Let us consider \[{{q}_{3}}\]as the central charge. Now, we can find the force on a charge ‘q’ due to another charge ‘Q’ at distance ‘r’ is given by –
\[{{F}_{e}}=\dfrac{1}{4\pi {{\varepsilon }_{0}}}\dfrac{qQ}{{{r}^{2}}}\]
                        

Now, let us consider the given situation of charges.

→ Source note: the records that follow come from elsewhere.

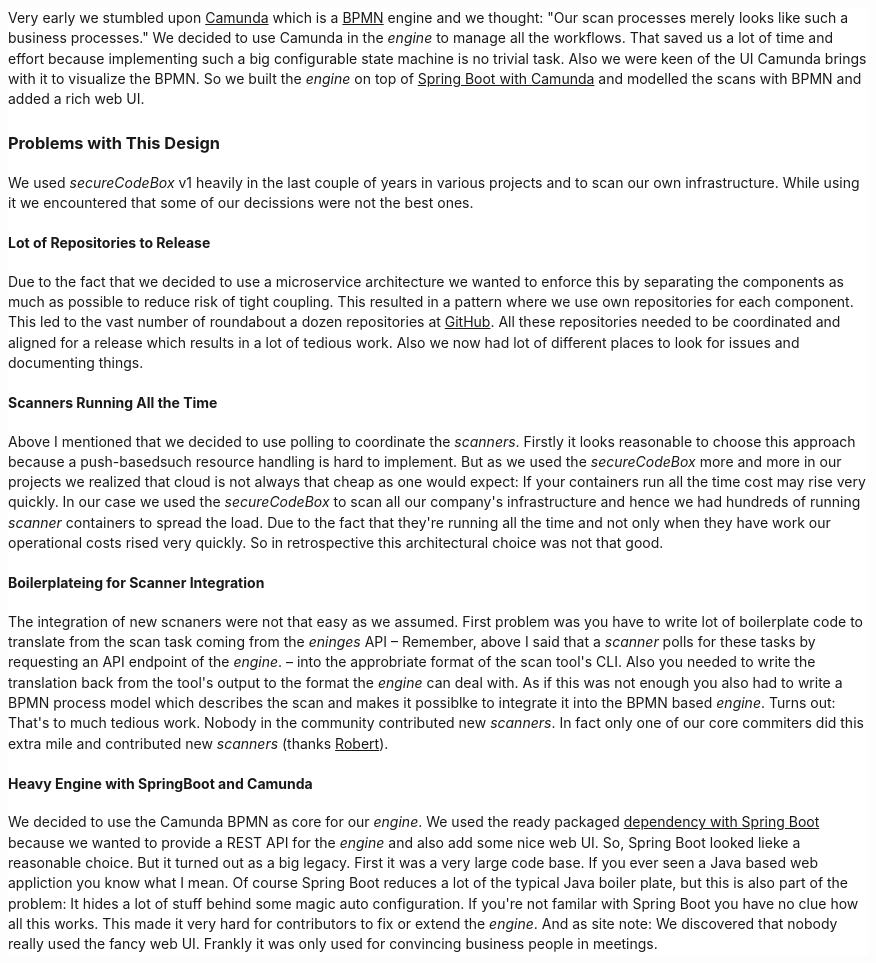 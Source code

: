 Very early we stumbled upon [Camunda](https://www.camunda.com) which is a [BPMN](https://en.wikipedia.org/wiki/Business_Process_Model_and_Notation) engine and we thought: "Our scan processes merely looks like such a business processes." We decided to use Camunda in the *engine* to manage all the workflows. That saved us a lot of time and effort because implementing such a big configurable state machine is no trivial task. Also we were keen of the UI Camunda brings with it to visualize the BPMN. So we built the *engine* on top of [Spring Boot with Camunda](https://docs.camunda.org/get-started/spring-boot/) and modelled the scans with BPMN and added a rich web UI.

### Problems with This Design

We used *secureCodeBox* v1 heavily in the last couple of years in various projects and to scan our own infrastructure. While using it we encountered that some of our decissions were not the best ones.

#### Lot of Repositories to Release

Due to the fact that we decided to use a microservice architecture we wanted to enforce this by separating the components as much as possible to reduce risk of tight coupling. This resulted in a pattern where we use own repositories for each component. This led to the vast number of roundabout a dozen repositories at [GitHub](https://github.com/secureCodeBox). All these repositories needed to be coordinated and aligned for a release which results in a lot of tedious work. Also we now had lot of different places to look for issues and documenting things.

#### Scanners Running All the Time

Above I mentioned that we decided to use polling to coordinate the *scanners*. Firstly it looks reasonable to choose this approach because a push-basedsuch resource handling is hard to implement. But as we used the *secureCodeBox* more and more in our projects we realized that cloud is not always that cheap as one would expect: If your containers run all the time cost may rise very quickly. In our case we used the *secureCodeBox* to scan all our company's infrastructure and hence we had hundreds of running *scanner* containers to spread the load. Due to the fact that they're running all the time and not only when they have work our operational costs rised very quickly. So in retrospective this architectural choice was not that good.

#### Boilerplateing for Scanner Integration

The integration of new scnaners were not that easy as we assumed. First problem was you have to write lot of boilerplate code to translate from the scan task coming from the *eninges* API – Remember, above I said that a *scanner* polls for these tasks by requesting an API endpoint of the *engine*. – into the approbriate format of the scan tool's CLI. Also you needed to write the translation back from the tool's output to the format the *engine* can deal with. As if this was not enough you also had to write a BPMN process model which describes the scan and makes it possiblke to integrate it into the BPMN based *engine*. Turns out: That's to much tedious work. Nobody in the community contributed new *scanners*. In fact only one of our core commiters did this extra mile and contributed new *scanners* (thanks [Robert](https://github.com/rseedorff)).

#### Heavy Engine with SpringBoot and Camunda

We decided to use the Camunda BPMN as core for our *engine*. We used the ready packaged [dependency with Spring Boot](https://docs.camunda.org/get-started/spring-boot/) because we wanted to provide a REST API for the *engine* and also add some nice web UI. So, Spring Boot looked lieke a reasonable choice. But it turned out as a big legacy. First it was a very large code base. If you ever seen a Java based web appliction you know what I mean. Of course Spring Boot reduces a lot of the typical Java boiler plate, but this is also part of the problem: It hides a lot of stuff behind some magic auto configuration. If you're not familar with Spring Boot you have no clue how all this works. This made it very hard for contributors to fix or extend the *engine*. And as site note: We discovered that nobody really used the fancy web UI. Frankly it was only used for convincing business people in meetings.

Let us consider the forces on the charge \[{{q}_{3}}\] due to the other charges using vector algebra –
\[\begin{align}
  & {{F}_{e}}=\dfrac{1}{4\pi {{\varepsilon }_{0}}}\dfrac{qQ}{{{r}^{2}}} \\
 & {{\overrightarrow{F}}_{3}}={{\overrightarrow{F}}_{1}}+{{\overrightarrow{F}}_{2}}+{{\overrightarrow{F}}_{4}} \\
 & {{\overrightarrow{F}}_{3}}=\dfrac{1}{4\pi {{\varepsilon }_{0}}}\dfrac{{{q}_{1}}{{q}_{3}}}{{{a}^{2}}}(-\widehat{j})+\dfrac{1}{4\pi {{\varepsilon }_{0}}}\dfrac{{{q}_{3}}{{q}_{2}}}{{{(\sqrt{2}a)}^{2}}}(\cos {{45}^{0}}i+\sin {{45}^{0}}\widehat{j})+\dfrac{1}{4\pi {{\varepsilon }_{0}}}\dfrac{{{q}_{3}}{{q}_{4}}}{{{a}^{2}}}\widehat{i} \\
\end{align}\]
Let us now, consider the x-components of force. All the force components with the vector ‘i’ counts to be the x-components. So, let us group them as –
\[\begin{align}
  & \overrightarrow{{{F}_{3x}}}=\dfrac{1}{4\pi {{\varepsilon }_{0}}}\dfrac{{{q}_{3}}{{q}_{2}}}{{{(\sqrt{2}a)}^{2}}}(\cos {{45}^{0}}i)+\dfrac{1}{4\pi {{\varepsilon }_{0}}}\dfrac{{{q}_{3}}{{q}_{4}}}{{{a}^{2}}}\widehat{i} \\
 & \Rightarrow \text{ }\overrightarrow{{{F}_{3x}}}=\dfrac{{{q}_{3}}}{4\pi {{\varepsilon }_{0}}}[\dfrac{{{q}_{4}}}{{{a}^{2}}}\widehat{i}+\dfrac{{{q}_{2}}}{{{(\sqrt{2}a)}^{2}}}(\cos {{45}^{0}})] \\
\end{align}\]
Now, we can substitute the values of the charges as given –
\[\begin{align}
  & \overrightarrow{{{F}_{3x}}}=\dfrac{1}{4\pi {{\varepsilon }_{0}}}\dfrac{{{q}_{3}}{{q}_{2}}}{{{(\sqrt{2}a)}^{2}}}(\cos {{45}^{0}}i)+\dfrac{1}{4\pi {{\varepsilon }_{0}}}\dfrac{{{q}_{3}}{{q}_{4}}}{{{a}^{2}}}\widehat{i} \\
 & {{q}_{1}}=-{{q}_{2}}=100nC\text{ } \\
 & {{q}_{3}}=-{{q}_{4}}=200nC \\
 & \text{and,} \\
 & a=5.0cm \\
\end{align}\]
\[\begin{align}
  & \Rightarrow \text{ }\left| \overrightarrow{{{F}_{3x}}} \right|=\dfrac{{{q}_{3}}}{4\pi {{\varepsilon }_{0}}}[\dfrac{{{q}_{4}}}{{{a}^{2}}}\widehat{i}+\dfrac{{{q}_{2}}}{{{(\sqrt{2}a)}^{2}}}(\cos {{45}^{0}})] \\
 & \Rightarrow \text{ }\left| \overrightarrow{{{F}_{3x}}} \right|=200\times {{10}^{-9}}\times 9\times {{10}^{9}}[\dfrac{200\times {{10}^{-9}}}{{{(5\times {{10}^{-2}})}^{2}}}+\dfrac{200\times {{10}^{-9}}}{{{(\sqrt{2}\times 5\times {{10}^{-2}})}^{2}}}(\dfrac{1}{\sqrt{2}})] \\
 & \Rightarrow \text{ }\left| \overrightarrow{{{F}_{3x}}} \right|=1800\times [\dfrac{200\times {{10}^{-9}}}{25\times {{10}^{-4}}}+\dfrac{200\times {{10}^{-9}}}{50\sqrt{2}\times {{10}^{-4}}}] \\
 & \Rightarrow \text{ }\left| \overrightarrow{{{F}_{3x}}} \right|=0.19N \\
\end{align}\]
So, the force along the x-axis is approximately 0.2N. This is the required solution for the given data.

Note:
We can either use the vector calculation as we did here, or can consider the signs of the charge while substitution in the formula. You should be careful not to consider the force direction beforehand and again apply the charges in the substitution.